Material for this exercise.
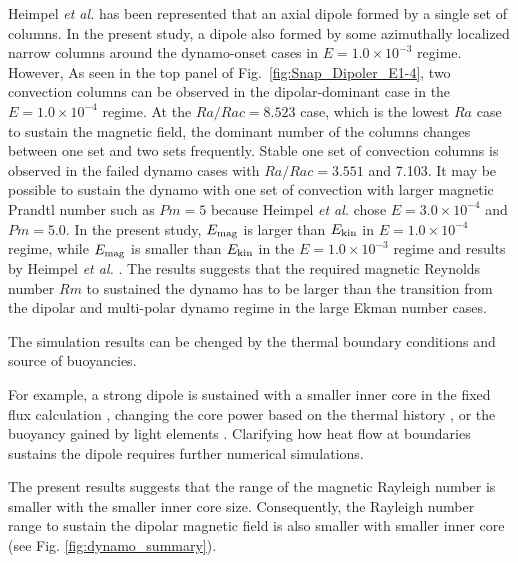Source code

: {\color{blue}
Heimpel {\it et al.}  has been represented that an axial dipole formed by a single set of columns. 
In the present study, a dipole also formed by some azimuthally localized narrow columns around the dynamo-onset cases in $E = 1.0 \times 10^{-3}$ regime. However, As seen in the top panel of Fig.~\ref{fig:Snap_Dipoler_E1-4}, two convection columns can be observed in the dipolar-dominant case in the $E = 1.0 \times 10^{-4}$ regime. At the $Ra/Rac = 8.523$ case, which is the lowest $Ra$ case to sustain the magnetic field, the dominant number of the columns changes between one set and two sets frequently. Stable one set of convection columns is observed in the failed dynamo cases with $Ra/Rac = 3.551$ and 7.103. It may be possible to sustain the dynamo with one set of convection with larger magnetic Prandtl number such as $Pm = 5$ because Heimpel {\it et al.}  chose $E = 3.0 \times 10^{-4}$ and $Pm = 5.0$. In the present study, $E_{\rm mag}$ is larger than $E_{\rm kin}$ in $E = 1.0 \times 10^{-4}$ regime, while $E_{\rm mag}$ is smaller than $E_{\rm kin}$ in the $E = 1.0 \times 10^{-3}$ regime and results by Heimpel {\it et al.} . The results suggests that the required magnetic Reynolds number $Rm$ to sustained the dynamo has to be larger than the transition from the dipolar and multi-polar dynamo regime in the large Ekman number cases.

The simulation results can be chenged by the thermal boundary conditions and source of buoyancies. 
}
For example, a strong dipole is sustained with a smaller inner core in the fixed flux calculation \cite{Hori:2010}, changing the core power based on the thermal history \cite{Driscoll:2016}, or the buoyancy gained by light elements \cite{Lhuillier:2019}. Clarifying how heat flow at boundaries sustains the dipole requires further numerical simulations.

{\color{blue}
The present results suggests that the range of the magnetic Rayleigh number is smaller with the smaller inner core size. Consequently, the Rayleigh number range to sustain the dipolar magnetic field is also smaller with smaller inner core (see Fig. \ref{fig:dynamo_summary}).
}


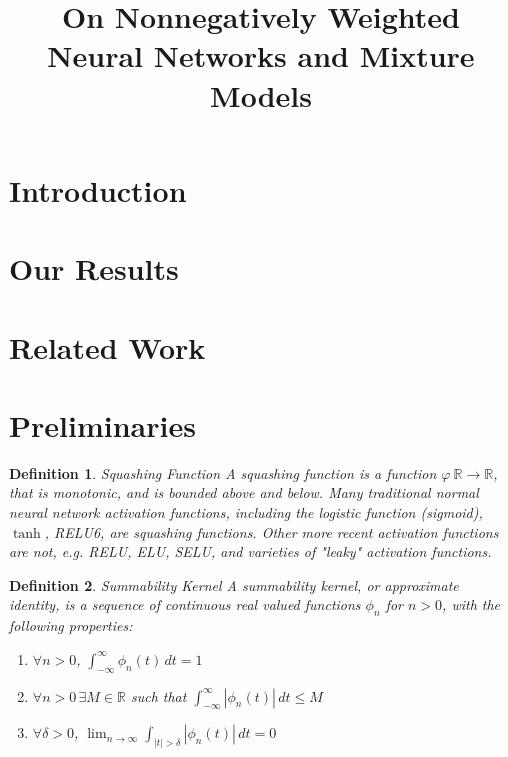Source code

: \documentclass{article} %
\title{On Nonnegatively Weighted Neural Networks and Mixture Models}
\newtheorem{defn}{Definition}[section]
\newcommand{\R}{\mathbb{R}}
\begin{document}
\maketitle

\begin{abstract}

\end{abstract}


\section{Introduction}

\section{Our Results}

\section{Related Work}

\section{Preliminaries}

\begin{defn}{Squashing Function}
A squashing function is a function $\varphi\:\R \to \R$, that is monotonic, and is bounded above and below.
Many traditional normal neural network activation functions, including the logistic function (sigmoid), $\tanh$, RELU6, are squashing functions.
Other more recent activation functions are not, e.g. RELU, ELU, SELU, and varieties of "leaky" activation functions.
\end{defn}

\begin{defn}{Summability Kernel}
A summability kernel, or approximate identity, is a sequence of continuous real valued functions $\phi_n$ for $n>0$, with the following properties:
\begin{enumerate}
	\item $\forall n>0$, $\int_{-\infty}^{\infty}\phi_{n}(t)\,dt=1$
	\item $\forall n>0\, \exists M \in \R$ such that $\int_{-\infty}^{\infty}|\phi_{n}(t)|\,dt\le M$
	\item $\forall \delta > 0$, ${\displaystyle \lim_{n\to\infty}}\int_{|t|>\delta}|\phi_{n}(t)|\,dt = 0$
\end{enumerate}
\end{defn}
\end{document}
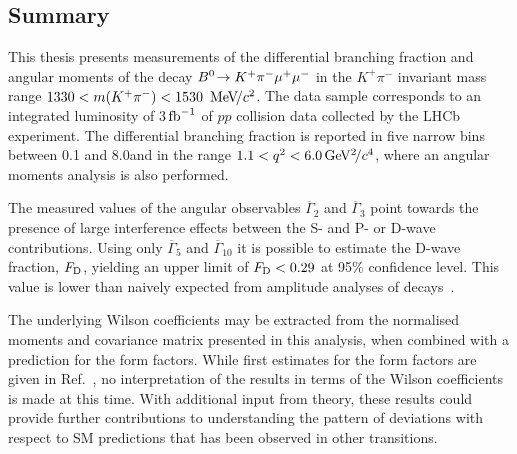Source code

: \subsection{Summary}

This thesis presents measurements of the differential branching fraction and angular moments of the decay ${B}^0\!\rightarrow K^{+}\pi^{-}\mu^{+}\mu^{-}$ in the $K^{+}\pi^{-}$ invariant mass range \mbox{$1330<m({{K}^+}{{\pi}^-})<1530~\mathrm{\,Me\kern -0.1em V\!/}c^{2}$}.  The data sample corresponds to an integrated luminosity of 3$\ensuremath{\mbox{\,fb}^{-1}}\xspace$ of $pp$ collision data collected by the LHCb experiment.  The differential branching fraction is reported in five narrow \qsq bins between 0.1 and 8.0\gevgevcccc and in the range $1.1<{q^2}<6.0{\mathrm{\,Ge\kern -0.1em V^2\!/}c^4}$, where an angular moments analysis is also performed.

The measured values of the angular observables $\overline{\Gamma}_{2}$ and $\overline{\Gamma}_{3}$ point towards the presence of large interference effects between the S- and P- or D-wave contributions. Using only $\overline{\Gamma}_{5}$ and $\overline{\Gamma}_{10}$ it is possible to estimate the D-wave fraction, $F_{\rm D}$,  yielding an upper limit of $F_{\rm D}<0.29$ at 95\% confidence level. This value is lower than naively expected from amplitude analyses of \BdToJPsiKpi decays~\cite{belle-z-paper}.

The underlying Wilson coefficients may be extracted from the normalised moments and covariance matrix presented in this analysis, when combined with a prediction for the form factors. While first estimates for the form factors are given in Ref.~\cite{lu-wang}, no interpretation of the results in terms of the Wilson coefficients is made at this time. With additional input from theory, these results could provide further contributions to understanding the pattern of deviations with respect to SM predictions that has been observed in other \btosmm transitions.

Work to complete. Count the lines above in which the string "been" occurs. Give that number and nothing else.

Expected answer. 2